Le ondate di calore, combinate con altri fattori da stress, non colpiscono tutti allo stesso modo. E i lavoratori più esposti sono quelli pagati peggio.
Gli immigrati, i braccianti, gli edili, i rider, i lavoratori della logistica e quelli retribuiti in modo frammentario e intermittente sono i più esposti al rischio di disidratazione e sovraesposizione al calore.
Questa nuova violenza di classe è conosciuta, e tollerata, nei paesi europei che registrano l’aumento choc delle temperature, ma sono i meno preparati per proteggere i lavoratori con una specifica legislazione.
In Francia, il codice del lavoro non stabilisce una temperatura massima sul luogo di lavoro, ma esiste una norma che permette ai lavoratori di fermarsi quando temono un pericolo immediato per la loro vita. In mancanza di una legge, una simile situazione può essere soggetta a interpretazione, dunque a conflitti e ricorsi.
In Italia il diritto del lavoro non definisce una temperatura massima consentita sul luogo di lavoro ma, analogamente alla Francia, richiede che i datori di lavoro si assicurino che sia possibile lavorare in sicurezza.
La Cassazione, con la sentenza 6631 del primo aprile 2015, ha deciso che i lavoratori hanno il diritto di interrompere la loro attività – senza perdere il reddito o essere licenziati – se il datore di lavoro non garantisce condizioni di lavoro sicure o li fa lavorare a temperature proibitive.
La sentenza parlava di temperature estremamente basse, non c’è motivo di interpretarla in senso contrario. Ma appunto, bisogna dimostrarlo.

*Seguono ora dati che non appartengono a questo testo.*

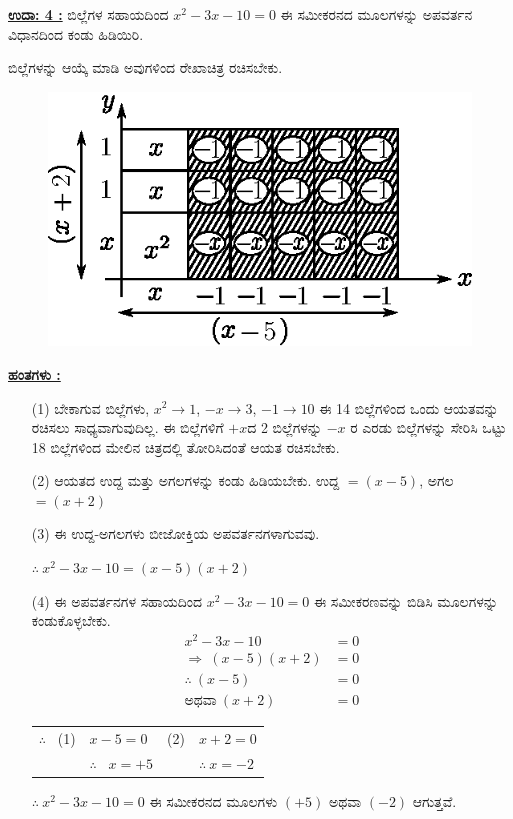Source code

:\noindent
{\textbf{\underline{ಉದಾ: 4 :}}} ಬಿಲ್ಲೆಗಳ ಸಹಾಯದಿಂದ $x^2 - 3x - 10 = 0$ ಈ ಸಮೀಕರನದ ಮೂಲ\break ಗಳನ್ನು ಅಪವರ್ತನ ವಿಧಾನದಿಂದ ಕಂಡು ಹಿಡಿಯಿರಿ. 

ಬಿಲ್ಲೆಗಳನ್ನು ಆಯ್ಕೆ ಮಾಡಿ ಅವುಗಳಿಂದ ರೇಖಾಚಿತ್ರ  ರಚಿಸಬೇಕು.
\begin{figure}[H]
\centering
\includegraphics[scale=0.8]{src/figure/chap3/fig3-54b.eps}
\end{figure}
\noindent
{\textbf{\underline{ಹಂತಗಳು :}}}
\begin{itemize}
\item [(1)] ಬೇಕಾಗುವ ಬಿಲ್ಲೆಗಳು, $x^2 \rightarrow 1$, $-x \rightarrow 3$, $-1 \rightarrow 10$ ಈ 14 ಬಿಲ್ಲೆ\break ಗಳಿಂದ ಒಂದು ಆಯತವನ್ನು ರಚಿಸಲು ಸಾಧ್ಯವಾಗುವುದಿಲ್ಲ. ಈ ಬಿಲ್ಲೆಗಳಿಗೆ $+x$ದ 2 ಬಿಲ್ಲೆಗಳನ್ನು  $-x$ ರ ಎರಡು ಬಿಲ್ಲೆಗಳನ್ನು  ಸೇರಿಸಿ ಒಟ್ಟು 18 ಬಿಲ್ಲೆಗಳಿಂದ ಮೇಲಿನ ಚಿತ್ರದಲ್ಲಿ ತೋರಿಸಿದಂತೆ ಆಯತ ರಚಿಸಬೇಕು. 
\item [(2)] ಆಯತದ ಉದ್ದ ಮತ್ತು ಅಗಲಗಳನ್ನು ಕಂಡು ಹಿಡಿಯಬೇಕು. ಉದ್ದ $= (x - 5)$, ಅಗಲ $= (x + 2)$

\eject

\item [(3)] ಈ ಉದ್ದ-ಅಗಲಗಳು ಬೀಜೋಕ್ತಿಯ ಅಪವರ್ತನಗಳಾಗುವವು. 

$\therefore~ x^2 - 3x - 10 = (x-5)(x+2)$
\item [(4)] ಈ ಅಪವರ್ತನಗಳ ಸಹಾಯದಿಂದ $x^2 - 3x - 10 = 0$ ಈ ಸಮೀಕರಣವನ್ನು ಬಿಡಿಸಿ ಮೂಲಗಳನ್ನು ಕಂಡುಕೊಳ್ಳಬೇಕು. 
\begin{align*}
x^2 - 3x - 10 & = 0\\
\Rightarrow~ (x-5)(x+2) & = 0\\
\therefore~ (x-5) & = 0\tag{1}\\
\text{ಅಥವಾ}~ (x+2) & = 0\tag{2}
\end{align*}

\begin{tabular}{llll}
$\therefore$~ (1) & $x - 5 = 0$ & (2) & $x + 2 = 0$\\
& $\therefore$~ $x = +5$ & &$\therefore~ x = -2$
\end{tabular}

$\therefore~ x^2 - 3x - 10 = 0$ ಈ ಸಮೀಕರನದ ಮೂಲಗಳು $(+5)$ ಅಥವಾ $(-2)$ ಆಗುತ್ತವೆ. 
\end{itemize}

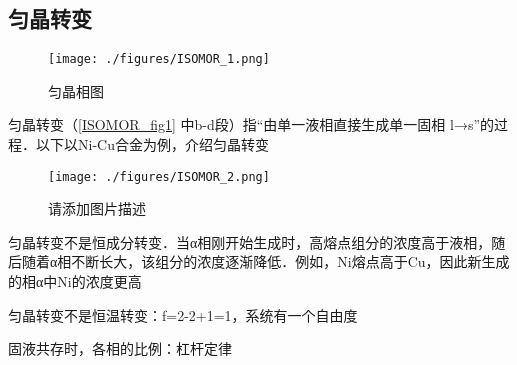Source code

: 
\subsection{匀晶转变}

\begin{figure}[ht]
\centering
\texttt{[image: ./figures/ISOMOR\_1.png]}
\caption{匀晶相图} \label{ISOMOR_fig1}
\end{figure}

匀晶转变（\autoref{ISOMOR_fig1} 中b-d段）指“由单一液相直接生成单一固相 l→s”的过程．以下以Ni-Cu合金为例，介绍匀晶转变
\begin{figure}[ht]
\centering
\texttt{[image: ./figures/ISOMOR\_2.png]}
\caption{请添加图片描述} \label{ISOMOR_fig2}
\end{figure}

匀晶转变不是恒成分转变．当α相刚开始生成时，高熔点组分的浓度高于液相，随后随着α相不断长大，该组分的浓度逐渐降低．例如，Ni熔点高于Cu，因此新生成的相α中Ni的浓度更高

匀晶转变不是恒温转变：f=2-2+1=1，系统有一个自由度

固液共存时，各相的比例：杠杆定律

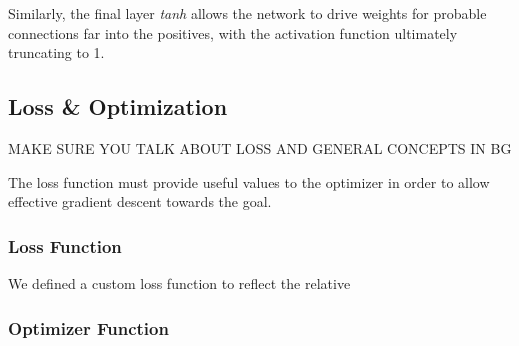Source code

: Similarly, the final layer \textit{tanh} allows the network to drive weights for 
probable connections far into the positives, with the activation function 
ultimately truncating to 1.

\subsection{Loss \& Optimization}
MAKE SURE YOU TALK ABOUT LOSS AND GENERAL CONCEPTS IN BG

The loss function must provide useful values to the optimizer in order to allow 
effective gradient descent towards the goal.

\subsubsection{Loss Function}
We defined a custom loss function to reflect the relative 


\subsubsection{Optimizer Function}
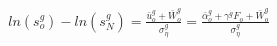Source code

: \documentclass[11pt]{article}
\begin{document}
\begin{align*}
     ln(s^g_o) - ln(s^g_N) = \frac{\bar{u}^{g}_o + \bar{W}^g_o}{ \sigma^g_{\eta} } = \frac{\bar{\alpha}^{g}_o + \gamma^g F_o  + \bar{W}^g_o}{ \sigma^g_{\eta} } 
\end{align*}

\end{document}
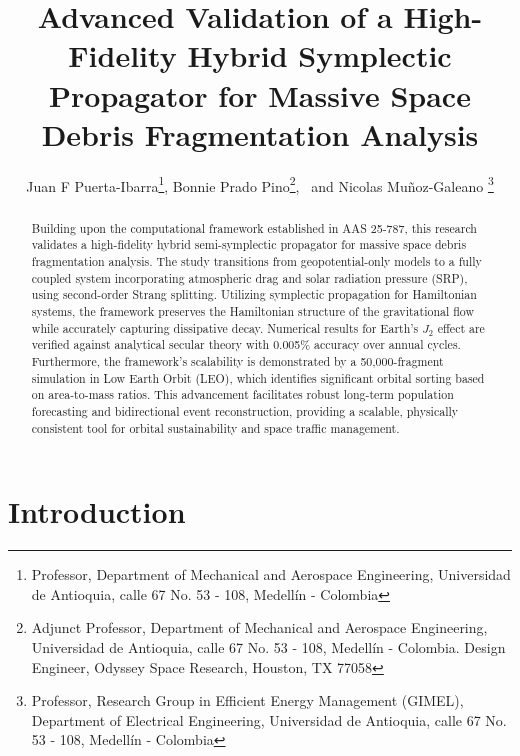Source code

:\documentclass[letterpaper,11pt]{AAS}
\begin{document}
\title{Advanced Validation of a High-Fidelity Hybrid Symplectic Propagator for Massive Space Debris Fragmentation Analysis}

\author{Juan F Puerta-Ibarra\thanks{Professor, Department of Mechanical and Aerospace Engineering, Universidad de Antioquia, calle 67 No. 53 - 108, Medellín - Colombia},  
Bonnie Prado Pino\thanks{Adjunct Professor, Department of Mechanical and Aerospace Engineering, Universidad de Antioquia, calle 67 No. 53 - 108, Medellín - Colombia. Design Engineer, Odyssey Space Research, Houston, TX 77058},
\ and Nicolas Muñoz-Galeano \thanks{Professor, Research Group in Efficient Energy Management (GIMEL), Department of Electrical Engineering, Universidad de Antioquia, calle 67 No. 53 - 108, Medellín - Colombia}
}

\maketitle

\begin{abstract}

Building upon the computational framework established in AAS 25-787\cite{puerta-ibarra_advanced_2025}, this research validates a high-fidelity hybrid semi-symplectic propagator for massive space debris fragmentation analysis. The study transitions from geopotential-only models to a fully coupled system incorporating atmospheric drag and solar radiation pressure (SRP), using second-order Strang splitting. Utilizing symplectic propagation for Hamiltonian systems, the framework preserves the Hamiltonian structure of the gravitational flow while accurately capturing dissipative decay. Numerical results for Earth's $J_2$ effect are verified against analytical secular theory with 0.005\% accuracy over annual cycles. Furthermore, the framework's scalability is demonstrated by a 50,000-fragment simulation in Low Earth Orbit (LEO), which identifies significant orbital sorting based on area-to-mass ratios. This advancement facilitates robust long-term population forecasting and bidirectional event reconstruction, providing a scalable, physically consistent tool for orbital sustainability and space traffic management.
\end{abstract}

\section{Introduction}
\end{document}
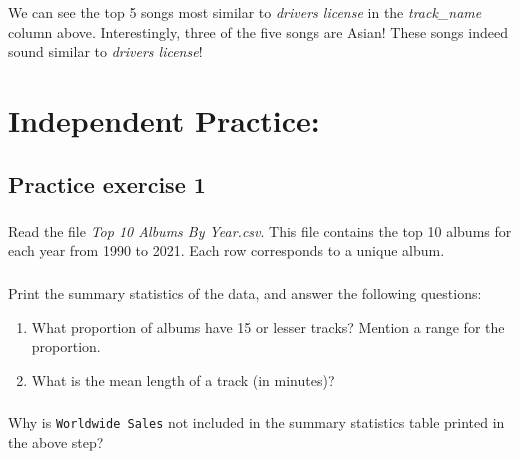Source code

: \documentclass[
  letterpaper,
  DIV=11,
  numbers=noendperiod]{scrreprt}
\providecommand{\tightlist}{%
  \setlength{\itemsep}{0pt}\setlength{\parskip}{0pt}}\usepackage{longtable,booktabs,array}
\begin{document}
We can see the top 5 songs most similar to \emph{drivers license} in the
\emph{track\_name} column above. Interestingly, three of the five songs
are Asian! These songs indeed sound similar to \emph{drivers license}!

\hypertarget{independent-practice-1}{%
\section{Independent Practice:}\label{independent-practice-1}}

\hypertarget{practice-exercise-1-2}{%
\subsection{Practice exercise 1}\label{practice-exercise-1-2}}

\hypertarget{section-18}{%
\subsubsection{}\label{section-18}}

Read the file \emph{Top 10 Albums By Year.csv}. This file contains the
top 10 albums for each year from 1990 to 2021. Each row corresponds to a
unique album.

\hypertarget{section-19}{%
\subsubsection{}\label{section-19}}

Print the summary statistics of the data, and answer the following
questions:

\begin{enumerate}
\def\labelenumi{\arabic{enumi}.}
\tightlist
\item
  What proportion of albums have 15 or lesser tracks? Mention a range
  for the proportion.
\item
  What is the mean length of a track (in minutes)?
\end{enumerate}

\hypertarget{section-20}{%
\subsubsection{}\label{section-20}}

Why is \texttt{Worldwide\ Sales} not included in the summary statistics
table printed in the above step?

\hypertarget{section-21}{%
\subsubsection{}\label{section-21}}
\end{document}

La Germania definisce la temperatura massima che dovrebbe essere raggiunta sul posto di lavoro in 26 gradi in circostanze normali, ma questo non è un limite sancito dalla legge.
Quando il termometro supera i 35 gradi l’ambiente di lavoro è considerato «inadatto». Ciò non significa che i lavoratori debbano andare a casa: i datori di lavoro devono piuttosto provvedere a raffreddare l’ambiente. Nel frattempo, potrebbero fare la «siesta».
Sembra una battuta, ma è stata ripresa dai media anche in Italia. Anja Piel, del sindacato DGB ha invitato a ragionare seriamente: «Le valutazioni del rischio non sono ancora lo standard nelle aziende – una mancanza del tutto inaccettabile, considerando i cambiamenti climatici e le estati estreme». Fa una grande differenza se le persone lavorano in un ufficio, in un magazzino o in un cantiere.
La Spagna, invece, regolamenta in modo piuttosto chiaro la temperatura massima sul luogo di lavoro. L’Istituto Nazionale per l’Igiene e la Sicurezza sul Lavoro sostiene che per il lavoro in ufficio è necessaria una temperatura compresa tra i 17 e i 27 gradi centigradi, mentre i lavori che richiedono un leggero sforzo fisico dovrebbero essere svolti a una temperatura compresa tra i 14 e i 25 gradi.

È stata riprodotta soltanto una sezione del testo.